The President has announced his new “jobs” package, the centerpiece of which is a small commitment to infrastructure spending. I say a “small” commitment, because by most estimates the transportation infrastructure deficit in this country is in the trillions of dollars, and the President has proposed a $50 billion package of spending. So this new proposal is not, and is not intended to be, a well planned, long term proposal to meet the transportation needs of the country. If the President had really wanted to modernize our transportation system, he would have spent most or all of the first “stimulus” package on transportation in early 2009. In fact, only a small percentage of that spending went for roads, highways, and rail, and none of it was used for the even more pressing responsibility of the federal government: defense. None of the funds included in the first “stimulus” went toward buying new ships, planes, and vehicles for a military that is operating with an inventory of equipment that is aging and out of date.

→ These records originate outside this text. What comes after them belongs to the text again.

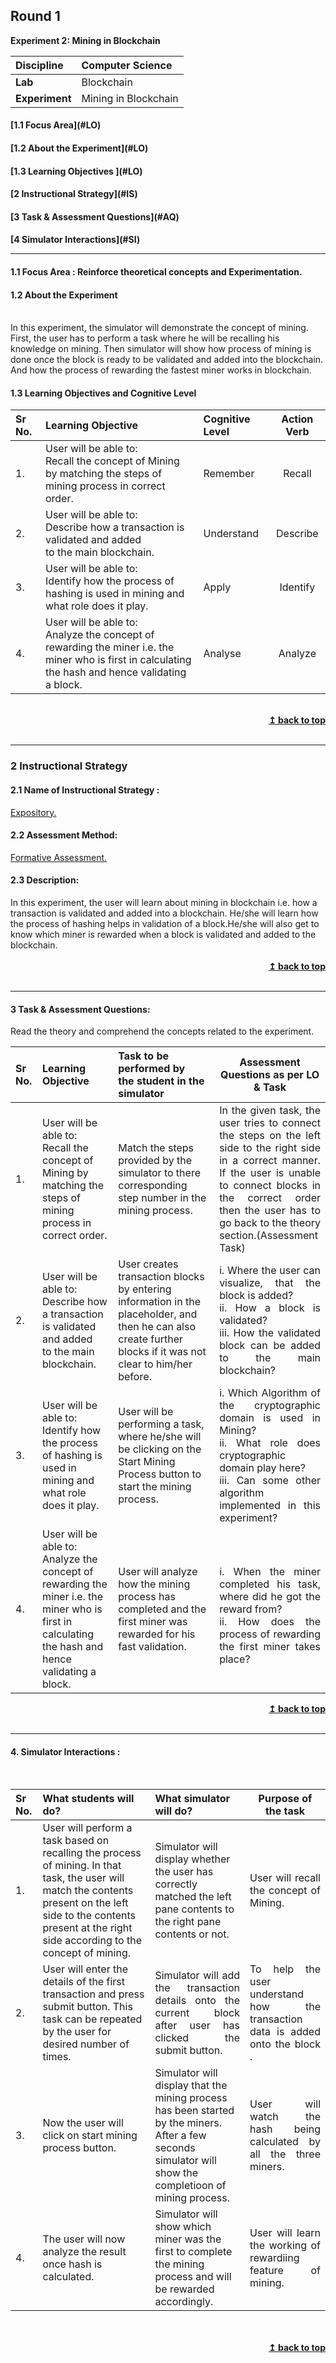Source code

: ## Round 1
<p align="center">

<b> Experiment 2:&nbsp;Mining in Blockchain</b> <a name="top"></a> <br>
</p>

<b>Discipline | </b> Computer Science
:--|:--|
<b> Lab</b> | Blockchain
<b> Experiment</b>|Mining in Blockchain



<h4> [1.1 Focus Area](#LO)
<h4> [1.2 About the Experiment](#LO)
<h4> [1.3 Learning Objectives ](#LO)
<h4> [2 Instructional Strategy](#IS)
<h4> [3 Task & Assessment Questions](#AQ)
<h4> [4 Simulator Interactions](#SI)
<hr>

<a name="LO"></a>
#### 1.1 Focus Area : Reinforce theoretical concepts and Experimentation.
#### 1.2 About the Experiment
<br/>
In this experiment, the simulator will demonstrate the  concept of mining. First, the user has to perform a task where he will be recalling his knowledge on mining.
Then simulator will show how process of mining is done once the block is ready to be validated and added into the blockchain. And how the process of rewarding the fastest miner works in 
blockchain.

#### 1.3 Learning Objectives and Cognitive Level


Sr No. |    Learning Objective  | Cognitive Level | Action Verb
:--|:--|:--|:-:
1.| User will be able to: <br>Recall the concept of Mining by matching the steps of mining process in correct order. | Remember | Recall
2.| User will be able to: <br>Describe how a transaction is validated and added <br>to the main blockchain. | Understand| Describe
3.| User will be able to: <br>Identify how the process of hashing is used in mining and what role does it play. | Apply | Identify
4.| User will be able to: <br>Analyze the concept of rewarding the miner i.e. the <br>miner who is first in calculating the hash and hence validating a block. | Analyse | Analyze

<br/>
<div align="right">
    <b><a href="#top">↥ back to top</a></b>
</div>
<br/>
<hr>
<a name="IS"></a>
<h3> 2 Instructional Strategy</h3>
<h4> 2.1 Name of Instructional Strategy  : </h4>    <u> Expository.</u>
<h4> 2.2 Assessment Method:</h4> <u>Formative Assessment.</u>
<h4> 2.3 Description: </h4>
    In this experiment, the user will learn about mining in blockchain i.e. how a transaction is validated and added into a blockchain.
    He/she will learn how the process of hashing helps in validation of a block.He/she will also get to know which miner is rewarded when a block is validated and added to the blockchain.
<br>
 <div align="justify">
  
<br/>
<div align="right">
    <b><a href="#top">↥ back to top</a></b>
</div>
<br/>
<hr>

<a name="AQ"></a>
#### 3 Task & Assessment Questions:

Read the theory and comprehend the concepts related to the experiment.
<br>

Sr No. |    Learning Objective  | Task to be performed by <br> the student  in the simulator | Assessment Questions as per LO & Task
:--|:--|:--|:-:
1.| User will be able to: <br>Recall the concept of Mining by matching the steps of mining process in correct order. | Match the steps provided by the simulator to there corresponding step number in the mining process. | <div align="justify">In the given task, the user tries to connect the steps on the left side to the right side in a correct manner. If the user is unable to connect blocks in the correct order then the user has to go back to the theory section.(Assessment Task)<br>
2.| User will be able to: <br>Describe how a transaction is validated and added <br>to the main blockchain. | User creates transaction blocks by entering information in the placeholder, and then he can also create further blocks if it was not clear to him/her before. |<div align="justify"> i. Where the user can visualize, that the block is added?  <br> ii. How a block is validated? <br>iii. How the validated block can be added to the main blockchain?<br>
3.| User will be able to: <br>Identify how the process of hashing is used in mining and what role does it play. |User will be performing a task, where he/she will be clicking on the Start Mining Process button to start the mining process.|<div align="justify"> <div align="justify"> i. Which Algorithm of the cryptographic domain is used in Mining?<br>ii. What role does cryptographic domain play here? <br>iii. Can some other algorithm implemented in this experiment?<br>
4.| User will be able to: <br>Analyze the concept of rewarding the miner i.e. the <br>miner who is first in calculating the hash and hence validating a block. | User will analyze how the mining process has completed and the first miner was rewarded for his fast validation. |<div align="justify"><br> i. When the miner completed his task, where did he got the reward from? <br> ii. How does the process of rewarding the first miner takes place? <br>

<div align="right">
    <b><a href="#top">↥ back to top</a></b>
</div>
<br/>
<hr>

<a name="AQ"></a>
#### 4. Simulator Interactions :

<br>

Sr No. |	What students will do?	|  What simulator will do? | Purpose of the task
:--|:--|:--|:-:
1.| User will perform a task based on recalling the process of mining. In that task, the user will match the contents present on the left side to the contents present at the right side according to the concept of mining. | Simulator will display whether the user has correctly matched the left pane contents to the right pane contents or not. | <div align="justify"> User will recall the concept of Mining. <br> 
2.| User will enter the details of the first transaction and press submit button. This task can be repeated by the user for desired number of times.  | <div align="justify"> Simulator will add the transaction details onto the current block after user has clicked the submit button. | <div align = "justify">To help the user understand how the transaction data is added onto the block  . <br>
3.| Now the user will click on start mining process button.  | Simulator will display that the mining process has been started by the miners. <br>After a few seconds simulator will show the completioon of mining process. |<div align="justify"> User will watch the hash being calculated by all the three miners. <br>
4.| The user will now analyze the result once hash is calculated.  | Simulator will show which miner was the first to complete the mining process and will be rewarded accordingly.  |<div align="justify"> User will learn the working of rewardiing feature of mining. <br>


 <br>

 <br/>
<div align="right">
    <b><a href="#top">↥ back to top</a></b>
</div>
<br/>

Of all the sins of the Obama Presidency, the worst is the tremendous burden of the federal debt on the backs of every man, woman and child. Americas is nearly $3 trillion dollars more in debt than we were before Barack Obama became President. It certainly didn’t have to be that way. In the twelve years that the Republicans controlled Congress, they made a start at getting the budget under control. In three of those years, the budget was actually in surplus; the average deficit during that time was about $100 billion (approximately one/fifteenth of what it has been under Obama). America suffered a deadly attack and a recession in 2001, and the deficit surged, but by 2006, when the Democrats took over the Congress, the deficit had been reduced and the government was actually projecting surpluses in the near future. All of that progress has now been squandered; trillions more have been borrowed, and there is nothing to show for it.
I am an incurable optimist where the United States is concerned. The voting public is about to act. The new Congress will be very different from the current one. We will begin the path back to greatness, and the inherent dynamism and genius of America is such that the recovery of our fortunes may well be faster than we have any right to expect. Those in the world who wish us ill are going to be surprised, once again, at the resiliency of the United States.
But in the meantime, we must mourn the decline of our fortunes. The illogic of this waste – the sheer stupidity of it – beggars description.